Making a decision on a the DRIC is the last main element to the state finishing action on the 2008-09 Department of Transportation budget, and sources indicated that the GOP members of the ad hoc committee will urge quick action to complete the appropriations bill.
Since the ongoing federal/state study on a new bridge is drawing close to a conclusion, sources said that the committee will say that study should be completed.
But since officials from the Department of Transportation have said the Legislature would have to enact separate specific legislation in order for such a bridge to operate, that seems to satisfy GOP senators that lawmakers would still have a major say in whether a bridge is built and operated.
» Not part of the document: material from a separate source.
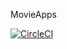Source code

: MovieApps

[![CircleCI](https://circleci.com/gh/dedechandran/MovieApps/tree/master.svg?style=svg)](https://circleci.com/gh/dedechandran/MovieApps/tree/master)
During hearings the ad hoc committee held last month, getting assurance from MDOT that the Legislature would have to approve a new bridge was critical to Sen. Alan Cropsey (R-DeWitt), the ad hoc chair.
Cropsey also questioned if the taxpayers should build a new bridge if the Detroit International Bridge Company, which owns the Ambassador Bridge, wants to build a second span next to the 80-year-old bridge. However, that plan has run into opposition with the Canadian government.
But there is apparently no reason not to allow the study to be completed, sources said.
That should allow the budget to be completed, as transportation officials are warning that unless the budget is completed soon they will have to begin shutting down road construction and maintenance projects now underway.
Sources also indicated the ad hoc report may be critical of MDOT, charging that officials have seemed unable to stick to a consistent line as to how the DRIC project would proceed.